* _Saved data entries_
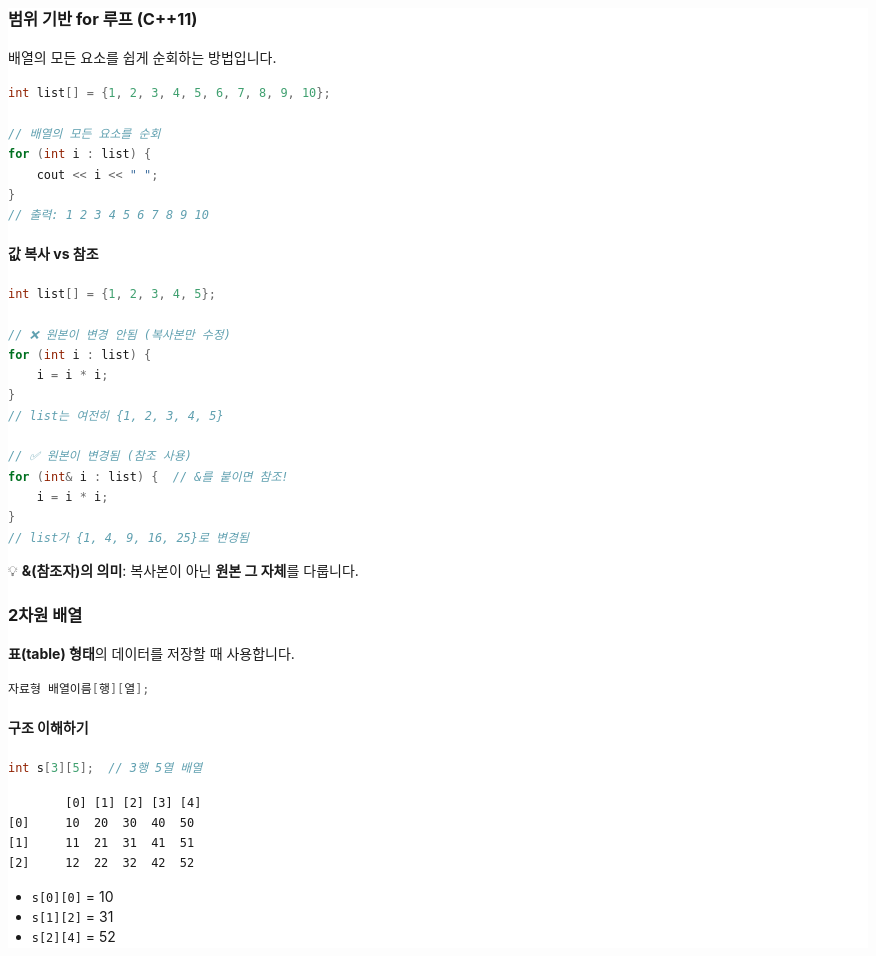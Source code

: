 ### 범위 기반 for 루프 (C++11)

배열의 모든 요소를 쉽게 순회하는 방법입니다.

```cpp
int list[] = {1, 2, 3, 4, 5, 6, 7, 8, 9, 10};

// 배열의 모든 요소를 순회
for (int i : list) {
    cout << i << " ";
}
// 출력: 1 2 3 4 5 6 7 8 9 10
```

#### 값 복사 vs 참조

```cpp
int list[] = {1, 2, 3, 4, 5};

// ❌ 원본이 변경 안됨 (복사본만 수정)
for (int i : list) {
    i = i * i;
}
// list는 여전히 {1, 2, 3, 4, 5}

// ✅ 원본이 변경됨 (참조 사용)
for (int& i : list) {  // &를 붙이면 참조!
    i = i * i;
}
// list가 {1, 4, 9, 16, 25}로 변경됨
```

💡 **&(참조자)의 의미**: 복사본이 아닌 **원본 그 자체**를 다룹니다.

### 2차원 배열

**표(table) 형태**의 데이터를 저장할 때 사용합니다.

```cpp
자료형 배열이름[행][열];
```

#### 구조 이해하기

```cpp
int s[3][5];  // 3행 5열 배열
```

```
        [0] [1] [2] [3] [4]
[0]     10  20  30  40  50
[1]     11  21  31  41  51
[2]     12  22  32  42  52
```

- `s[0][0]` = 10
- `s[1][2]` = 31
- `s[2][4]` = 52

* _TO DO_
A verbatim transcription of the records, pictures excluded, is the required output.

* _WRITTEN SOLUTION_
Source code

: ### 범위 기반 for 루프 (C++11)

배열의 모든 요소를 쉽게 순회하는 방법입니다.

```cpp
int list[] = {1, 2, 3, 4, 5, 6, 7, 8, 9, 10};

// 배열의 모든 요소를 순회
for (int i : list) {
    cout << i << " ";
}
// 출력: 1 2 3 4 5 6 7 8 9 10
```

#### 값 복사 vs 참조

```cpp
int list[] = {1, 2, 3, 4, 5};

// ❌ 원본이 변경 안됨 (복사본만 수정)
for (int i : list) {
    i = i * i;
}
// list는 여전히 {1, 2, 3, 4, 5}

// ✅ 원본이 변경됨 (참조 사용)
for (int& i : list) {  // &를 붙이면 참조!
    i = i * i;
}
// list가 {1, 4, 9, 16, 25}로 변경됨
```

💡 **&(참조자)의 의미**: 복사본이 아닌 **원본 그 자체**를 다룹니다.

### 2차원 배열

**표(table) 형태**의 데이터를 저장할 때 사용합니다.

```cpp
자료형 배열이름[행][열];
```

#### 구조 이해하기

```cpp
int s[3][5];  // 3행 5열 배열
```

```
        [0] [1] [2] [3] [4]
[0]     10  20  30  40  50
[1]     11  21  31  41  51
[2]     12  22  32  42  52
```

- `s[0][0]` = 10
- `s[1][2]` = 31
- `s[2][4]` = 52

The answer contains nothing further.